Upstream region, 6... Fiber layer, 7... Downstream region, 8... Gap, 10... Supply pipe, 26... Gutter, 27... Recovery means,
65...Collection box, 66...Extraction pipe, 78...Auxiliary supply pipe.

Claims (1)

[Claims] 1. A flexible filtration sleeve is arranged, a suspension is poured into the sleeve to form a fibrous layer in which fibers are deposited, and a part of the bottom of the sleeve is lifted by a rigid member. to lift the fibrous layer and form a low-density fibrous layer in the region downstream of this lifting point, to remove particulates within this low-density fibrous layer, and to move this rigid member against the flow of the suspension.
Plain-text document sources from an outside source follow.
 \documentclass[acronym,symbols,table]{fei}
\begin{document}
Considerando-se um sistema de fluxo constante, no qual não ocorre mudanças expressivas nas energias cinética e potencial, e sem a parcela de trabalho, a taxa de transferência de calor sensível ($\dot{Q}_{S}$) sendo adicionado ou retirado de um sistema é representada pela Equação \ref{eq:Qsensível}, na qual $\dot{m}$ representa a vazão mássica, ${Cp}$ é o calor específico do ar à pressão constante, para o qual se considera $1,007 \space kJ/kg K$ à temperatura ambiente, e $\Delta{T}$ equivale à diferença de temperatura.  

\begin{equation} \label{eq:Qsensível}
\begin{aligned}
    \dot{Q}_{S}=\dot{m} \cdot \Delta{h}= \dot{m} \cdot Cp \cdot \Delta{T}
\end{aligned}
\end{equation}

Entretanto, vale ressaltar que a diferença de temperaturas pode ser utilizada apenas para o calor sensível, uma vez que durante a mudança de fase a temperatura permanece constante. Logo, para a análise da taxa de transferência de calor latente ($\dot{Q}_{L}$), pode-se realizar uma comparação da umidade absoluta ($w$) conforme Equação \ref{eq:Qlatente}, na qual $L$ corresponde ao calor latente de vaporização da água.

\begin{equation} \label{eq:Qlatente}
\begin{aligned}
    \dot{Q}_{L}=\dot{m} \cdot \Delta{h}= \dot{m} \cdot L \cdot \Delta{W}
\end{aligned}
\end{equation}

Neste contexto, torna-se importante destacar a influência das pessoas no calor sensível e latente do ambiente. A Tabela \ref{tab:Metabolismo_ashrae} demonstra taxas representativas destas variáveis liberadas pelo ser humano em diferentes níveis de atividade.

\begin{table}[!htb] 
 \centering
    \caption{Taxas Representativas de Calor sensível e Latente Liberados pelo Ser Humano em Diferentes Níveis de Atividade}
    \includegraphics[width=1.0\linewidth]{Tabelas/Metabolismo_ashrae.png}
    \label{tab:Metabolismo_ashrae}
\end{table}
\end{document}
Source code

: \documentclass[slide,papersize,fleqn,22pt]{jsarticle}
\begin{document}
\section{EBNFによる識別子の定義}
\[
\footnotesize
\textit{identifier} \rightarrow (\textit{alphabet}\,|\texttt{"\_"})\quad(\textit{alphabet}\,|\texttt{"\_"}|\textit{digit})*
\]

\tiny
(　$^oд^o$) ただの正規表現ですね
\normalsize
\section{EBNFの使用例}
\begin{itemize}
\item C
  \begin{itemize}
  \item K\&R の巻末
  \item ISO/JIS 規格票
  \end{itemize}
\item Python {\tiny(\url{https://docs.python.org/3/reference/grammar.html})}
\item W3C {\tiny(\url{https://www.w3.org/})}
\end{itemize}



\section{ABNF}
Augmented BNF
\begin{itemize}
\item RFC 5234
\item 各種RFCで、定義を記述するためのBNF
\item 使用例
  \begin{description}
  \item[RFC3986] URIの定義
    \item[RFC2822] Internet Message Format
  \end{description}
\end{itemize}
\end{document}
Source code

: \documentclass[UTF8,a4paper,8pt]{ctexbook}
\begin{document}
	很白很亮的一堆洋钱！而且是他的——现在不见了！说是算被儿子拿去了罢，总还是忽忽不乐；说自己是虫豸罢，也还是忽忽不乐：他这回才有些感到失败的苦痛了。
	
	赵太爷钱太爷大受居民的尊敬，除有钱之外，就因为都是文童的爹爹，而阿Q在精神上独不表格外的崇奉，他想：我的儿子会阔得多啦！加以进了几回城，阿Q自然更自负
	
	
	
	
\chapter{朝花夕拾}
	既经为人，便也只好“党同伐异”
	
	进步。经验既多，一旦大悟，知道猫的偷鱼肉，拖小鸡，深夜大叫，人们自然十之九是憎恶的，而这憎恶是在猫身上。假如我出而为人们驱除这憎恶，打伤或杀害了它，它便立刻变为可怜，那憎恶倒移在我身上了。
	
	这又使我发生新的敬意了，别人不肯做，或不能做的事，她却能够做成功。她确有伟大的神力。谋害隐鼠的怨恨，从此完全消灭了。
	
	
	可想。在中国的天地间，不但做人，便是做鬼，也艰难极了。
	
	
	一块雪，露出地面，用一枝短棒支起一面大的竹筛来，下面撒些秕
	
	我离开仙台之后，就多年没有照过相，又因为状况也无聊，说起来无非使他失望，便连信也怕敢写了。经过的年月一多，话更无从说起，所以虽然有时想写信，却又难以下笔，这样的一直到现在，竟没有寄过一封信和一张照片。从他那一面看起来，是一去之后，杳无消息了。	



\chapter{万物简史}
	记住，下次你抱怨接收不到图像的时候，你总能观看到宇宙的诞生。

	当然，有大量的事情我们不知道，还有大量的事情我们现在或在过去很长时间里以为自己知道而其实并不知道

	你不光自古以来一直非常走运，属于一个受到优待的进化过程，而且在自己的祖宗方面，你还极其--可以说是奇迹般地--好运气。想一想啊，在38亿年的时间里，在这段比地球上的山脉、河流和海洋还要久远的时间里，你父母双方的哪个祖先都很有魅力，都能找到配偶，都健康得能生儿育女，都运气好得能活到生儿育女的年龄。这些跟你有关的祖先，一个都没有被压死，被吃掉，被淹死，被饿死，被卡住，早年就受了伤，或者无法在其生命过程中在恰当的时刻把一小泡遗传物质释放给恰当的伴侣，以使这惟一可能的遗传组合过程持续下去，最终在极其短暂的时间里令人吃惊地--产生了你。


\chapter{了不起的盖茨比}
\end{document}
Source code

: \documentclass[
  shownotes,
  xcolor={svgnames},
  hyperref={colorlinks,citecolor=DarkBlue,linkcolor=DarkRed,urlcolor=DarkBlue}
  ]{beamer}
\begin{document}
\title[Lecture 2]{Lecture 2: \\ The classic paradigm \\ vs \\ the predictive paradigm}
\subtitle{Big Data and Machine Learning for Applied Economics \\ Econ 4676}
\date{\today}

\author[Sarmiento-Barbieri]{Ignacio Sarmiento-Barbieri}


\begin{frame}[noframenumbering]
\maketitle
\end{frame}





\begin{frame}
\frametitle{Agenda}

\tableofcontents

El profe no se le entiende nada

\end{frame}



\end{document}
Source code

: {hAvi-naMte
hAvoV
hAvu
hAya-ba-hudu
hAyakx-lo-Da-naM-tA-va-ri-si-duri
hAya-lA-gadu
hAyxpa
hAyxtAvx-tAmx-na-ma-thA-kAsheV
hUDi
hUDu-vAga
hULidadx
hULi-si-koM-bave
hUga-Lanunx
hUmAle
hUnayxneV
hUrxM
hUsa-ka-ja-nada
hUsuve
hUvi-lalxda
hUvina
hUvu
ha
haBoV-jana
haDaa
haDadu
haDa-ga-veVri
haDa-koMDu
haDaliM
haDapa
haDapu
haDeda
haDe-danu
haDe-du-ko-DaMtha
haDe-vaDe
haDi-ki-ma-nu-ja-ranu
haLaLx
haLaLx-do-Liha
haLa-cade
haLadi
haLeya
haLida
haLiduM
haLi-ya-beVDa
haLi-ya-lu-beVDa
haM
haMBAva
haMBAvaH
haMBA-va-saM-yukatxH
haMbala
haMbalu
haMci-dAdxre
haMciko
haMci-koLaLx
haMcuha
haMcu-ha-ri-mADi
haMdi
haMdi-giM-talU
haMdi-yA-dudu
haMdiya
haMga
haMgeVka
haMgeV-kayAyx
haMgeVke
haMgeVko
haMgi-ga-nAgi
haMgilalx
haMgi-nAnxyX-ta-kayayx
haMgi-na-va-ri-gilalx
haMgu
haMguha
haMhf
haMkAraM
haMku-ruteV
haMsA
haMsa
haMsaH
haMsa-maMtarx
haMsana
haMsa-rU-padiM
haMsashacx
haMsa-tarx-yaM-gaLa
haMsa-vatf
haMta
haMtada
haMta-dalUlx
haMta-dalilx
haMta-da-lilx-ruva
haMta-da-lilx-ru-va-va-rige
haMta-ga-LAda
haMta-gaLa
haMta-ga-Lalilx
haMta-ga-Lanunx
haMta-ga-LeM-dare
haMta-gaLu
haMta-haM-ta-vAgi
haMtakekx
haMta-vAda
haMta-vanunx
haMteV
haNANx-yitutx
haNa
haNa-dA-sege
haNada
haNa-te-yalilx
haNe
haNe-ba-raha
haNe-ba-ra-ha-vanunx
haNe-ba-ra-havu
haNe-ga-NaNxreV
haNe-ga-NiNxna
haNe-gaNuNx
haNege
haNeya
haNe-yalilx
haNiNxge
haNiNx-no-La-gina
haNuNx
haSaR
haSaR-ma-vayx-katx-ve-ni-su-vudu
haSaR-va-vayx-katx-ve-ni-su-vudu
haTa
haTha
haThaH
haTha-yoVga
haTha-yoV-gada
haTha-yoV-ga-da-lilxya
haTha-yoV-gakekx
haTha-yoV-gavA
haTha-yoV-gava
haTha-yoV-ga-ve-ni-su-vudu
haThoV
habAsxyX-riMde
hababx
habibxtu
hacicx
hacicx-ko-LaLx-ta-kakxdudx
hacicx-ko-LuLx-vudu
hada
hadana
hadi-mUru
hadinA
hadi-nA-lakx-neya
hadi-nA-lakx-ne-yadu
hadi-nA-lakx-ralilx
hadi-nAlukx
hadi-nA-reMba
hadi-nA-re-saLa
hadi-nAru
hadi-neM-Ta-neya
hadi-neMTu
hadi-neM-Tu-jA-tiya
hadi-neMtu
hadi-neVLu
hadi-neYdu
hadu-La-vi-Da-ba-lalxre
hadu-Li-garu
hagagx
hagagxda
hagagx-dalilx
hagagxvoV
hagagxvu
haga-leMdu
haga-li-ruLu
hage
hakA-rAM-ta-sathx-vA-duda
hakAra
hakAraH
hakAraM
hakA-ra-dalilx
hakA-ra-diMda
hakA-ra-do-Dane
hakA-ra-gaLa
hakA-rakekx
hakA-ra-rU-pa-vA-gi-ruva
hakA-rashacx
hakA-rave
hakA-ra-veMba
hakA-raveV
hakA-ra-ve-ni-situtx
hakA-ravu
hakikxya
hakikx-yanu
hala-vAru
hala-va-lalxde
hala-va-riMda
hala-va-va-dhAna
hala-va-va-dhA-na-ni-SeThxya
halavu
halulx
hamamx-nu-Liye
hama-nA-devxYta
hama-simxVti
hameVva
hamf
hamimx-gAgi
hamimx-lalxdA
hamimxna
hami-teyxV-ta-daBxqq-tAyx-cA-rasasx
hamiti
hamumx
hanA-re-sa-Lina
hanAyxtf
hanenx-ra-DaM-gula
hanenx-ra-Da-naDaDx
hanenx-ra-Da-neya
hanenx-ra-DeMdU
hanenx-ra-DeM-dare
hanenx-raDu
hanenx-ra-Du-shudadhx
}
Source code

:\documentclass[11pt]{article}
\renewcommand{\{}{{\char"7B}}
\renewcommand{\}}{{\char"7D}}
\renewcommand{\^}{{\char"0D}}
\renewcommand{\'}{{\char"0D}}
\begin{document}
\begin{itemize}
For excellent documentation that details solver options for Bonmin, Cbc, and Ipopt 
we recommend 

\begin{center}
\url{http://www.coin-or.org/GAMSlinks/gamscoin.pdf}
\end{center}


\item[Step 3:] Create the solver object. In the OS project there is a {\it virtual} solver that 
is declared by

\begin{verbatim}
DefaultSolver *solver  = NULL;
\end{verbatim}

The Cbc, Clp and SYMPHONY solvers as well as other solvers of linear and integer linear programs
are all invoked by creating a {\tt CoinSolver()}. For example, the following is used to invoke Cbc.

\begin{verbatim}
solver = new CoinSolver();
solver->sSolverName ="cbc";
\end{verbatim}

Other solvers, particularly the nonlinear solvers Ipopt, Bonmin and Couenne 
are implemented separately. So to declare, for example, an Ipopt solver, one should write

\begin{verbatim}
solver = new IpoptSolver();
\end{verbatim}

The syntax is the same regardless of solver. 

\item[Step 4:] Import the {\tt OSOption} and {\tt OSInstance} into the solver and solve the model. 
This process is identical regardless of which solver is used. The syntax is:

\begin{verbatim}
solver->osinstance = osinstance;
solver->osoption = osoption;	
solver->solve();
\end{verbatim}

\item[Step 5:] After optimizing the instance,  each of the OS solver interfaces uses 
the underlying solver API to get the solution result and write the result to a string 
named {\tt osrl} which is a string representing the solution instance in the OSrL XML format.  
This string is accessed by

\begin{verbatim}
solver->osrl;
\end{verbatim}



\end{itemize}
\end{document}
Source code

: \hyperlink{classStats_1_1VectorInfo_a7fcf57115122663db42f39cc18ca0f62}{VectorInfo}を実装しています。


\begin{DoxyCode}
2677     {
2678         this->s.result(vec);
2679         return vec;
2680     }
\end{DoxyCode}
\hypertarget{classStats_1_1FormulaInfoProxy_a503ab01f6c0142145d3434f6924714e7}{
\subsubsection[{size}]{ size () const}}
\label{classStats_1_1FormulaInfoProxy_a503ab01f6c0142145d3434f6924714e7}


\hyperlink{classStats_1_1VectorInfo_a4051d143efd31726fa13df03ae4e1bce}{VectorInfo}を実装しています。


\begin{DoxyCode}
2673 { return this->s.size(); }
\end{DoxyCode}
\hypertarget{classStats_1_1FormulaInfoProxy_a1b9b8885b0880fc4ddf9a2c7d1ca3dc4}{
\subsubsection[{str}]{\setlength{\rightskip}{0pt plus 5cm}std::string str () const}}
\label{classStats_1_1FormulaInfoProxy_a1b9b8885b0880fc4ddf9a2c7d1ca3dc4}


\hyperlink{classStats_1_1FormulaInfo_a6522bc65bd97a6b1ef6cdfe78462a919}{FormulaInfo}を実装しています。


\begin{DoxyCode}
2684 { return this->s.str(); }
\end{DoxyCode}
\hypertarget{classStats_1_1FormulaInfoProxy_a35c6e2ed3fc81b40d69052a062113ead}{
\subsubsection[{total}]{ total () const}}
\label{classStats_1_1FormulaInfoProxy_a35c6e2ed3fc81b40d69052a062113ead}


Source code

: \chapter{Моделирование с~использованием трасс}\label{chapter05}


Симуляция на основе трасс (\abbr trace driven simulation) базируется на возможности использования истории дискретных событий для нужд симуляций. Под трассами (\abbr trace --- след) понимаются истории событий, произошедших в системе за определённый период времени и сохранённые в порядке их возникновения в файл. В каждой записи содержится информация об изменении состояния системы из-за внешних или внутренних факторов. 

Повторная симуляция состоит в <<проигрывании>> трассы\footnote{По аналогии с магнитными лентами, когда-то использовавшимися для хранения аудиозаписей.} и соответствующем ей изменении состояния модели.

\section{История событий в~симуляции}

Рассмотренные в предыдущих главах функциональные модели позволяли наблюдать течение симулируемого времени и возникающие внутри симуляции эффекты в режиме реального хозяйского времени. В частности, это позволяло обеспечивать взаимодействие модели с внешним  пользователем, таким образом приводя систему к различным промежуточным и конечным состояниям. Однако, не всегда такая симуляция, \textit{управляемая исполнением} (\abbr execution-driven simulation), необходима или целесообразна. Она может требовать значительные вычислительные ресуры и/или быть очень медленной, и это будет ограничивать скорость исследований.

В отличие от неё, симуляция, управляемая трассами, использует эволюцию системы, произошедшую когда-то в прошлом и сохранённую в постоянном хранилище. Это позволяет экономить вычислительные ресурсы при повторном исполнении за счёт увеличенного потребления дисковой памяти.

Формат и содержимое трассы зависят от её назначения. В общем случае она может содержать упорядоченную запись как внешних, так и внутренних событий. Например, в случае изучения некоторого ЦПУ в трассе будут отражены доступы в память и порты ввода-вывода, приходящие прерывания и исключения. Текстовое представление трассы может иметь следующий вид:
The fibers are separated from the suspension by moving the low-density fiber layer in the opposite direction to the flow of the suspension, thereby sequentially removing fine particles within the fiber layer. how to. 2. A supply pipe 10 for the suspension to be processed, an extraction means 26, 66 for fine particles, etc., a recovery means 27 for recovering concentrated fiber components,
65; a flexible filtration sleeve 11 connected at one end to the supply pipe 10 and at the other end to the recovery means 27, 65; lifting a part of the bottom of the sleeve 11 to remove the inside of the sleeve 11; the fibrous layer is also lifted to form a less dense fibrous layer in a region downstream of this lifting point;
A device for separating fibers from a suspension comprising a rigid member 16 moving this downstream area in a direction opposite to the flow of the suspension.